Records from a collection
··········

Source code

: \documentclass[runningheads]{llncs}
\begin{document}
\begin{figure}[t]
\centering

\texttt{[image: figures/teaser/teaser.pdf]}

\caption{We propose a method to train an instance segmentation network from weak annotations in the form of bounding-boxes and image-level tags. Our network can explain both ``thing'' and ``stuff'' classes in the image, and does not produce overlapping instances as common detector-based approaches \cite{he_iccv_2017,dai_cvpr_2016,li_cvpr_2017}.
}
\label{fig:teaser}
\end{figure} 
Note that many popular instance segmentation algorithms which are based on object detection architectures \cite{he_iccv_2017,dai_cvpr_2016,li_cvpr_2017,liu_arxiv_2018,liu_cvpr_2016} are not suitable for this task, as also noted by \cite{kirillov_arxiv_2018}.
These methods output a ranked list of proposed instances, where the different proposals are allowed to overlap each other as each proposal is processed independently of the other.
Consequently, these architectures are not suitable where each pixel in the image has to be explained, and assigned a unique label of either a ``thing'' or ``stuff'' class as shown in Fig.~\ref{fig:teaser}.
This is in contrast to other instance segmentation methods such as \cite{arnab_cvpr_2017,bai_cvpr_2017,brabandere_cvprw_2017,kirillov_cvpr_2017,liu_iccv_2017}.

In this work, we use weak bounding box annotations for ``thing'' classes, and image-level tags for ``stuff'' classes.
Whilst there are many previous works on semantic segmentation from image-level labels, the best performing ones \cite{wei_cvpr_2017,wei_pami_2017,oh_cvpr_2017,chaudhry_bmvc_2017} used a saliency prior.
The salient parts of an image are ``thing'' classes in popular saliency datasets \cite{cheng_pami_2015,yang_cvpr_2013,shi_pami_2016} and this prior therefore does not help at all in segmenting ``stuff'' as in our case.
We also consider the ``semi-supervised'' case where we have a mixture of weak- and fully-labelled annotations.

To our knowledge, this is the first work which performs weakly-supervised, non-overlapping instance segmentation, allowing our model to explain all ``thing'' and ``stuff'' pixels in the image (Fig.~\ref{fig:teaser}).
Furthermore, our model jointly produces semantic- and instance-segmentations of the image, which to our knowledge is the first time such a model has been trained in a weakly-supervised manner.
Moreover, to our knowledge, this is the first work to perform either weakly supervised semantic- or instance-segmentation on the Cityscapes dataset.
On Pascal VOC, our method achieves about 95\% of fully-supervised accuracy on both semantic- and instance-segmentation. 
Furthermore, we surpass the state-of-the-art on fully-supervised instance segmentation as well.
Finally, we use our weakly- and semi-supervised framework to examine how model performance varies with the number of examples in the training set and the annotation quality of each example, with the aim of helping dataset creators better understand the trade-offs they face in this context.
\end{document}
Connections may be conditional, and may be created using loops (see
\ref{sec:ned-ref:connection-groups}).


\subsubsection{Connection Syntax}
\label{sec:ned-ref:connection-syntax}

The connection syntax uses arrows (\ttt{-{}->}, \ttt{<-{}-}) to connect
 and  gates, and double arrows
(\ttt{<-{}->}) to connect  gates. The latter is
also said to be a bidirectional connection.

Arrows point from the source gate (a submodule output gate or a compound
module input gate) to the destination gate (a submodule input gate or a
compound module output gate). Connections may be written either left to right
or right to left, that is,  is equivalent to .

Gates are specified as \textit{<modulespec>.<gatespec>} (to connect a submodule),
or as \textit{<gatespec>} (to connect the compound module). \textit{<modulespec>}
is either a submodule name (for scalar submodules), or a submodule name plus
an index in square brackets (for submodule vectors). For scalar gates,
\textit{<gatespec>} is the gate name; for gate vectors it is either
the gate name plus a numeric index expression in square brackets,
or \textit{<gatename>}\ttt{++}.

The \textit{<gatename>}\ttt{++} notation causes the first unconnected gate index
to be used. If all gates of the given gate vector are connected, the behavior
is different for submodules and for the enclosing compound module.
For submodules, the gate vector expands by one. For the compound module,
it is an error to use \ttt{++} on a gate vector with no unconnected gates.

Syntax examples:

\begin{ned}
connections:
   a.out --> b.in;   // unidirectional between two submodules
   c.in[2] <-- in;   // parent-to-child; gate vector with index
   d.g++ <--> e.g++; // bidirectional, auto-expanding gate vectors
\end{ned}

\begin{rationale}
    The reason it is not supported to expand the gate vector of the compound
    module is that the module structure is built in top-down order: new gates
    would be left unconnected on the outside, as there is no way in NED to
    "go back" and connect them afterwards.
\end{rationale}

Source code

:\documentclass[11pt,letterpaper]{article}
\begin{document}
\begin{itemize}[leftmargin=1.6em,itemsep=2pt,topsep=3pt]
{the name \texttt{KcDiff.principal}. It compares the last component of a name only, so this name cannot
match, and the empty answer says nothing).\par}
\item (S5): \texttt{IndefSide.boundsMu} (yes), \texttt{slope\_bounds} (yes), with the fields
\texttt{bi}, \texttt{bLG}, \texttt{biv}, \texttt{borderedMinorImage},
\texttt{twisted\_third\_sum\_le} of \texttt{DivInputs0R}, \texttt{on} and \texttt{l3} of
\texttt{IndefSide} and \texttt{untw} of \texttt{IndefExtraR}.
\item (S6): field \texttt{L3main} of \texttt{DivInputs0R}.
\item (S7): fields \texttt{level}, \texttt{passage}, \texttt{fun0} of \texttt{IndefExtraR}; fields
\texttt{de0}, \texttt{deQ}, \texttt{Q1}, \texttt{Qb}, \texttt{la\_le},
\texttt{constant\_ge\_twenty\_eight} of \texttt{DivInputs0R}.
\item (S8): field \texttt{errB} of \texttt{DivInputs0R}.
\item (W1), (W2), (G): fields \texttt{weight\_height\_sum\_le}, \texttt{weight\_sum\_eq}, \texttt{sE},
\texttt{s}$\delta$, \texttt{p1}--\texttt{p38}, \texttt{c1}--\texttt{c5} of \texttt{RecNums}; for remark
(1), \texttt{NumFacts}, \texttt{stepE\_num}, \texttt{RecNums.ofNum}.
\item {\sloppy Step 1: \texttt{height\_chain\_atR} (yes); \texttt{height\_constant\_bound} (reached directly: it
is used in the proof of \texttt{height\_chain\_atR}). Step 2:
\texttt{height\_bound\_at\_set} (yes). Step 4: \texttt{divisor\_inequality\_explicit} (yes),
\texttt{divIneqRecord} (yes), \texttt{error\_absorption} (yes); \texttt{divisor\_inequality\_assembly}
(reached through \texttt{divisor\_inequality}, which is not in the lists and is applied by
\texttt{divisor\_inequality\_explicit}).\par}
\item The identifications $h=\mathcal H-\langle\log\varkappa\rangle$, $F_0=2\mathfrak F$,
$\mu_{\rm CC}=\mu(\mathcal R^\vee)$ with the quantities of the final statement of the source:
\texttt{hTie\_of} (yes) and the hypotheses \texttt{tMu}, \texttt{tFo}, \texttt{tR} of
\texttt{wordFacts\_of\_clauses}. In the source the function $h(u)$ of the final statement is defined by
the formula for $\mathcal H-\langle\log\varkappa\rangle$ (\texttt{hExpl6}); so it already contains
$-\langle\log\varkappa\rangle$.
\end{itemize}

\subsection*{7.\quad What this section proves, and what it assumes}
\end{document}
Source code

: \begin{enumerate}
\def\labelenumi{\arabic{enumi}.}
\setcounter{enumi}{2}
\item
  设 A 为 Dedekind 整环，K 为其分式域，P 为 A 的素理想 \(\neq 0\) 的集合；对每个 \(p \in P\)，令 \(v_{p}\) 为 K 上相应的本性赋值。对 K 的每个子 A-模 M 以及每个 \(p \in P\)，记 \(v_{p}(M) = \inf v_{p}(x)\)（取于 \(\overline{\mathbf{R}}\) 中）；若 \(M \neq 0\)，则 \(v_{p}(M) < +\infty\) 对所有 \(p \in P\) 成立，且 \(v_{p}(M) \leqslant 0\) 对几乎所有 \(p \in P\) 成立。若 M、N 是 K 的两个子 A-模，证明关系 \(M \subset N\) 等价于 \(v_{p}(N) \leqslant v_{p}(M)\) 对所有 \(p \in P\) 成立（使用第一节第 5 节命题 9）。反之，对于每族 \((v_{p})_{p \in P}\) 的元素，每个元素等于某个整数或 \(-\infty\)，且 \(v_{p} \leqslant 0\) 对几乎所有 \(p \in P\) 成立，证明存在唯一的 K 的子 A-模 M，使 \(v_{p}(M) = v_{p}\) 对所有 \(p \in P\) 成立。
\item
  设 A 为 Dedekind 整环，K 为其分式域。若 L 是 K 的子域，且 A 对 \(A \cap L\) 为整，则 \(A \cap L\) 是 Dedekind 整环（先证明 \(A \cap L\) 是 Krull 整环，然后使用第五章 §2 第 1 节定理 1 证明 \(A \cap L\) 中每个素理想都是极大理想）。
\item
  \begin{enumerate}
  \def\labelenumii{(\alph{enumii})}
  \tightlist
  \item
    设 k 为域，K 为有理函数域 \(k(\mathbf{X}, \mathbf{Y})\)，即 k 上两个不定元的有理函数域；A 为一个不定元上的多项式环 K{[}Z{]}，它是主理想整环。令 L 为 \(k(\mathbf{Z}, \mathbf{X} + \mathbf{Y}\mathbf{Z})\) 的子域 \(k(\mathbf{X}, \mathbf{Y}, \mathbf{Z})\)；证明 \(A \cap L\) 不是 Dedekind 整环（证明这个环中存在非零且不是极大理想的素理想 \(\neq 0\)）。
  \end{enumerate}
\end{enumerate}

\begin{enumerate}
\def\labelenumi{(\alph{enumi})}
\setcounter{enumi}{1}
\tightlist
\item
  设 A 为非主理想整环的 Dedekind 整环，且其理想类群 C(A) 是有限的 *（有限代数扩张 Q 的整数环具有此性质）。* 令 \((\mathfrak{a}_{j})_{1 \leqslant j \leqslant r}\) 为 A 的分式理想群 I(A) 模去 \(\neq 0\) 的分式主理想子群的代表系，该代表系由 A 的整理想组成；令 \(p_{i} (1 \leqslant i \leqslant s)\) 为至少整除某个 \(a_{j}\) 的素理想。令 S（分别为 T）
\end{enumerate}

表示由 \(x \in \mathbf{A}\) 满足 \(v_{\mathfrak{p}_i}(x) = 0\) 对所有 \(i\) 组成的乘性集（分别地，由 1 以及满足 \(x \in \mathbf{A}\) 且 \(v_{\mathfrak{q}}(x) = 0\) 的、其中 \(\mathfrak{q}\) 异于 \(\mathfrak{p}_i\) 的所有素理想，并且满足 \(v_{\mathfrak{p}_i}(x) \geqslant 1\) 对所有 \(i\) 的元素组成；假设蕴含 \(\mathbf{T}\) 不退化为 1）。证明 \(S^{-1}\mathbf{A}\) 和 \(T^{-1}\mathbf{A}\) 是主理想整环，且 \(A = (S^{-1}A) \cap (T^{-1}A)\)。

··········

### Work instruction
Reproduce exactly the lines from the beginning of the entries above up to and including the line that contains "Whilst there are".

### Exercise result
Source code

: \documentclass[runningheads]{llncs}
\begin{document}
\begin{figure}[t]
\centering

\texttt{[image: figures/teaser/teaser.pdf]}

\caption{We propose a method to train an instance segmentation network from weak annotations in the form of bounding-boxes and image-level tags. Our network can explain both ``thing'' and ``stuff'' classes in the image, and does not produce overlapping instances as common detector-based approaches \cite{he_iccv_2017,dai_cvpr_2016,li_cvpr_2017}.
}
\label{fig:teaser}
\end{figure} 
Note that many popular instance segmentation algorithms which are based on object detection architectures \cite{he_iccv_2017,dai_cvpr_2016,li_cvpr_2017,liu_arxiv_2018,liu_cvpr_2016} are not suitable for this task, as also noted by \cite{kirillov_arxiv_2018}.
These methods output a ranked list of proposed instances, where the different proposals are allowed to overlap each other as each proposal is processed independently of the other.
Consequently, these architectures are not suitable where each pixel in the image has to be explained, and assigned a unique label of either a ``thing'' or ``stuff'' class as shown in Fig.~\ref{fig:teaser}.
This is in contrast to other instance segmentation methods such as \cite{arnab_cvpr_2017,bai_cvpr_2017,brabandere_cvprw_2017,kirillov_cvpr_2017,liu_iccv_2017}.

In this work, we use weak bounding box annotations for ``thing'' classes, and image-level tags for ``stuff'' classes.
Whilst there are many previous works on semantic segmentation from image-level labels, the best performing ones \cite{wei_cvpr_2017,wei_pami_2017,oh_cvpr_2017,chaudhry_bmvc_2017} used a saliency prior.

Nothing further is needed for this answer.